### Prompt
Within the data that follows, set down exactly the lines from the one containing "Homeworks | Reports |" through the one containing "מצידי ניסיתי לוודא", both ends included.

___ Given records ___

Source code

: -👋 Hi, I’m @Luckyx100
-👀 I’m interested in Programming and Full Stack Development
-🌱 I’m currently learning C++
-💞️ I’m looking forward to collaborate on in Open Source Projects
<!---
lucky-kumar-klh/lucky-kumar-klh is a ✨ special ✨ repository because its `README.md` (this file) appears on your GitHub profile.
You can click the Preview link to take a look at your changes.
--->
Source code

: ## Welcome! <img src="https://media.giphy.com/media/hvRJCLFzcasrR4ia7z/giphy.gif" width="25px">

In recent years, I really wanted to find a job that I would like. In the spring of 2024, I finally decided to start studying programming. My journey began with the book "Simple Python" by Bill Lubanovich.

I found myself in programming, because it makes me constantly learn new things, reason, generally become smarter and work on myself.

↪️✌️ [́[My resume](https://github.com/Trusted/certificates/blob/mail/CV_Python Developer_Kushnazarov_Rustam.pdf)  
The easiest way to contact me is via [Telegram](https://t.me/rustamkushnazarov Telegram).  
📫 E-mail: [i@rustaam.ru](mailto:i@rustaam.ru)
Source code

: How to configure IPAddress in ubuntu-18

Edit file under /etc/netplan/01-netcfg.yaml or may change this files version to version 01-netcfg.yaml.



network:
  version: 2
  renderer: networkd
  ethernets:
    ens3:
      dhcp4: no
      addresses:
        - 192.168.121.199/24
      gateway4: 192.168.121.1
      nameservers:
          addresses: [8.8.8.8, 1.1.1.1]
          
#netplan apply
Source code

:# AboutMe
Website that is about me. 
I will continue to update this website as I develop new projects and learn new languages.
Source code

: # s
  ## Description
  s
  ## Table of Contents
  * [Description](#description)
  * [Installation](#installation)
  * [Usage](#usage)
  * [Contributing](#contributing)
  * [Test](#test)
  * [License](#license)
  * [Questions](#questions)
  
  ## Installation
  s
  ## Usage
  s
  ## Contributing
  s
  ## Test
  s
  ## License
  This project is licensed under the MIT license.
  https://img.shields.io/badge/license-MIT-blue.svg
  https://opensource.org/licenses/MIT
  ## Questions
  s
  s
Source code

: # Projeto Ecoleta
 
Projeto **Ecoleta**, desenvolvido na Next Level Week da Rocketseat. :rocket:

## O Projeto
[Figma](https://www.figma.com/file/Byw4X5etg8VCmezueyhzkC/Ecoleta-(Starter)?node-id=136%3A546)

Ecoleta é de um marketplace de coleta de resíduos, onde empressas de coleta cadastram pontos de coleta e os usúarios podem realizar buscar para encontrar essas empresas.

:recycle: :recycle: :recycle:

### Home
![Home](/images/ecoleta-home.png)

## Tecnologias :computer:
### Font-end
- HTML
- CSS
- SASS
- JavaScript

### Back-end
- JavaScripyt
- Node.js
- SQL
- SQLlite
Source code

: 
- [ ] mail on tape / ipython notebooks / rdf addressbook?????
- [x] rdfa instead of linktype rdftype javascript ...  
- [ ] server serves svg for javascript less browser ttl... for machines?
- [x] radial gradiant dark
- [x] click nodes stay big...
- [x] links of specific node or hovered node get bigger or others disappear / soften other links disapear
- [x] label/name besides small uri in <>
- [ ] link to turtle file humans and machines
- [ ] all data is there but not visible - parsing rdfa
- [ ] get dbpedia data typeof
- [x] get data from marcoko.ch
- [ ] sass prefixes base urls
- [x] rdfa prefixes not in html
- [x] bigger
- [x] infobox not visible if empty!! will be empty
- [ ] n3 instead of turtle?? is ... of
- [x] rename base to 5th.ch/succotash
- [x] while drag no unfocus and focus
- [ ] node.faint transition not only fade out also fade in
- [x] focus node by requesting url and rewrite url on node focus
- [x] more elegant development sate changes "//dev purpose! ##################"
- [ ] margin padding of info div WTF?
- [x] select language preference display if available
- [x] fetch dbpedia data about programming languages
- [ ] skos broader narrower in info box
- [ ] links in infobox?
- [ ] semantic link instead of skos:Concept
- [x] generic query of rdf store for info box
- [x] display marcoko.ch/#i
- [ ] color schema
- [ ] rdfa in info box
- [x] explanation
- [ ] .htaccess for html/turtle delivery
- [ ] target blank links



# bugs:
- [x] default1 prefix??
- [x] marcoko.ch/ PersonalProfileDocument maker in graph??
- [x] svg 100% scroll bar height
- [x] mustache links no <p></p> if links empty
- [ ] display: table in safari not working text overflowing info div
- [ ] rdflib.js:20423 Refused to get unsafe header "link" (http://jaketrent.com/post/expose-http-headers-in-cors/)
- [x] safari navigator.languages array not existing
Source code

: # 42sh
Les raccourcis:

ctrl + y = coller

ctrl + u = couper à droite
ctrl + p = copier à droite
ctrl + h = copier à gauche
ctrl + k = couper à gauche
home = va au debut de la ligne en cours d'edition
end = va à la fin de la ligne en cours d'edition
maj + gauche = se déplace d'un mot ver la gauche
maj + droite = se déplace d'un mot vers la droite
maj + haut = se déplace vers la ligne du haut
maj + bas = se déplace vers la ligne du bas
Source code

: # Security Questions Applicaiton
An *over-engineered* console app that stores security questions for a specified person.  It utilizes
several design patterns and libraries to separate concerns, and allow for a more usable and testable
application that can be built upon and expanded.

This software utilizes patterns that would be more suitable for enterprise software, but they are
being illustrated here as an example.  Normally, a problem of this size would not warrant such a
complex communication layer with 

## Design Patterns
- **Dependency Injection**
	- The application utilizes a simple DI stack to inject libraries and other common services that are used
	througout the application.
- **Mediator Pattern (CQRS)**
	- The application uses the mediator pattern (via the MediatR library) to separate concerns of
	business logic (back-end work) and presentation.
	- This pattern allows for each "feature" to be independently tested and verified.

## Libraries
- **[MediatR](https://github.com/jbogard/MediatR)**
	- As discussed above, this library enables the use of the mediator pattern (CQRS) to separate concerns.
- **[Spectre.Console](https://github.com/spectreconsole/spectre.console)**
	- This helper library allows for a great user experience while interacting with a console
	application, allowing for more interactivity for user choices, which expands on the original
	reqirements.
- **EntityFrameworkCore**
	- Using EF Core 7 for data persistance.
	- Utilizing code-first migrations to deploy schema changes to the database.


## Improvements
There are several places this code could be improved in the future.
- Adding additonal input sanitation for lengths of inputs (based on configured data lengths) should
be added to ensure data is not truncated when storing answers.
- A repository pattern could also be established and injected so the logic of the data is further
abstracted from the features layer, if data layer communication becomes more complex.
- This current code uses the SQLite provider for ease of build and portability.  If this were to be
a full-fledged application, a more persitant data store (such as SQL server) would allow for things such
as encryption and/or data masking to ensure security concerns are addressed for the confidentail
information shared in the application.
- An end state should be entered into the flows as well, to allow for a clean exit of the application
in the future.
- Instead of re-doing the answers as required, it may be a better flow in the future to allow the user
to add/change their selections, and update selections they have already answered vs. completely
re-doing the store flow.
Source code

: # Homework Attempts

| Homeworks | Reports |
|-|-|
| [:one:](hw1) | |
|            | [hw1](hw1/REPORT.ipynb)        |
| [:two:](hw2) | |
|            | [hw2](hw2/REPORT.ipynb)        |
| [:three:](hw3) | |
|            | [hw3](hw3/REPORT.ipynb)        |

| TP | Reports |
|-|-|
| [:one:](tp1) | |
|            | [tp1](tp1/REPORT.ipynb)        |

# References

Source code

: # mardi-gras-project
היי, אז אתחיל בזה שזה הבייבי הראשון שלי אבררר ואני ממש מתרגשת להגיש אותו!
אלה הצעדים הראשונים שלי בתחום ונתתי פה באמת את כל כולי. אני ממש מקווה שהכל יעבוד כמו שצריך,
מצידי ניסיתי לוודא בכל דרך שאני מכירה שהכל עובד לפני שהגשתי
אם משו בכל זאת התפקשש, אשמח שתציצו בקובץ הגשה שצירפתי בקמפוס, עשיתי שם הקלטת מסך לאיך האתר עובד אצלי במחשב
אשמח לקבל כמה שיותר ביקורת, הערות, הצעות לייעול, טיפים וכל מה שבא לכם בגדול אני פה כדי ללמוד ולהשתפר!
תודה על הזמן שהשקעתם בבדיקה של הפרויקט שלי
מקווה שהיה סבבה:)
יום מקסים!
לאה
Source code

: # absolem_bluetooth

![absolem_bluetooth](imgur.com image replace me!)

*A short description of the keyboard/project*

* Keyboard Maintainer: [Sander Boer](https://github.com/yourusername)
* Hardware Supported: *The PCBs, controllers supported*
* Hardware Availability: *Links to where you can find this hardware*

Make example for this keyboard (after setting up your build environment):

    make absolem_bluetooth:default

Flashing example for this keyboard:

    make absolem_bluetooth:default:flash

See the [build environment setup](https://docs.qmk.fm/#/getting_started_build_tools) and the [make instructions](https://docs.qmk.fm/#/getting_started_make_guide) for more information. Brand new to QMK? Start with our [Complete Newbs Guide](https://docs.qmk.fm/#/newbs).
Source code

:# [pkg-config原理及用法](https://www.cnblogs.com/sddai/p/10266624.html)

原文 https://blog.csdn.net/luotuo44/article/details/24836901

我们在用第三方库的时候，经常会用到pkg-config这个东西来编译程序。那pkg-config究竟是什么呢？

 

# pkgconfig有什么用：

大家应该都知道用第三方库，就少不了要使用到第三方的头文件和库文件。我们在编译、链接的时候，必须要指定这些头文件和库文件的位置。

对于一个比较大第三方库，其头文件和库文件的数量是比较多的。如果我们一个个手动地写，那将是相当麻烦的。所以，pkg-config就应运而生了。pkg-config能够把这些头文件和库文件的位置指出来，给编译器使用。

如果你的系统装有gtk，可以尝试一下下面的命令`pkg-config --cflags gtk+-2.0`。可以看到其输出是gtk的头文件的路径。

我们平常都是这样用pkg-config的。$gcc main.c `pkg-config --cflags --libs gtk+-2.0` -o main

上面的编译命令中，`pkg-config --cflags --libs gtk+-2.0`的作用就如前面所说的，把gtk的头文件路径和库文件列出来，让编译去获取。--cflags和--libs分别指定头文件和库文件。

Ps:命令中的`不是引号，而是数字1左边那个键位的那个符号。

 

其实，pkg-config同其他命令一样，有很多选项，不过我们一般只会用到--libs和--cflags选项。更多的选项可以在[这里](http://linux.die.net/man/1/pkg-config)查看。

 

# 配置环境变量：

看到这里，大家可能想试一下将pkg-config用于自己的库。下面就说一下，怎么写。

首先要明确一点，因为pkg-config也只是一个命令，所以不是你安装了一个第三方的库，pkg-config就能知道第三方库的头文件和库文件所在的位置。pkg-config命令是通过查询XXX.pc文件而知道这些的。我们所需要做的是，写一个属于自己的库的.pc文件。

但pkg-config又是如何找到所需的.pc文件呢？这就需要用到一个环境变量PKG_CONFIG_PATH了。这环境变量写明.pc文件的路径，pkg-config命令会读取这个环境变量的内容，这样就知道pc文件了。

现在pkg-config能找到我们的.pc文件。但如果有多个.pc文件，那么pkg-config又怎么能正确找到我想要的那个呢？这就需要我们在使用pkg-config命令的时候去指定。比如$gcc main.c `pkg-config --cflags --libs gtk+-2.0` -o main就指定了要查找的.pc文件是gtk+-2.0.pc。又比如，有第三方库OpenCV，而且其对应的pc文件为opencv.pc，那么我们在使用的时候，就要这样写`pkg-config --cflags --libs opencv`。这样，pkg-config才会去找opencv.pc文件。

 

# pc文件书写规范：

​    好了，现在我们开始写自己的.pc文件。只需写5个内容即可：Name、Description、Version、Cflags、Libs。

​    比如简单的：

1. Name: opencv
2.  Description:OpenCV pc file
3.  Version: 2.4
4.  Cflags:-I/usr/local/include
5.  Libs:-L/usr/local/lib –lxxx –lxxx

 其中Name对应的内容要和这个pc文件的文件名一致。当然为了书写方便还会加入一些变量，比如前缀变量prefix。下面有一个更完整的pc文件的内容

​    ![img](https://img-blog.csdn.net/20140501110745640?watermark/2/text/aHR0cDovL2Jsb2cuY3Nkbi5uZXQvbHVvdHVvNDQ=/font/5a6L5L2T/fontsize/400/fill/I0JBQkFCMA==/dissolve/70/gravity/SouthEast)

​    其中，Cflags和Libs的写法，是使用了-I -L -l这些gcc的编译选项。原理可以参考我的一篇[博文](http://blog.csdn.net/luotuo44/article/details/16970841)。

___

### Output of the exercise
| Homeworks | Reports |
|-|-|
| [:one:](hw1) | |
|            | [hw1](hw1/REPORT.ipynb)        |
| [:two:](hw2) | |
|            | [hw2](hw2/REPORT.ipynb)        |
| [:three:](hw3) | |
|            | [hw3](hw3/REPORT.ipynb)        |

| TP | Reports |
|-|-|
| [:one:](tp1) | |
|            | [tp1](tp1/REPORT.ipynb)        |

# References

Source code

: # mardi-gras-project
היי, אז אתחיל בזה שזה הבייבי הראשון שלי אבררר ואני ממש מתרגשת להגיש אותו!
אלה הצעדים הראשונים שלי בתחום ונתתי פה באמת את כל כולי. אני ממש מקווה שהכל יעבוד כמו שצריך,
מצידי ניסיתי לוודא בכל דרך שאני מכירה שהכל עובד לפני שהגשתי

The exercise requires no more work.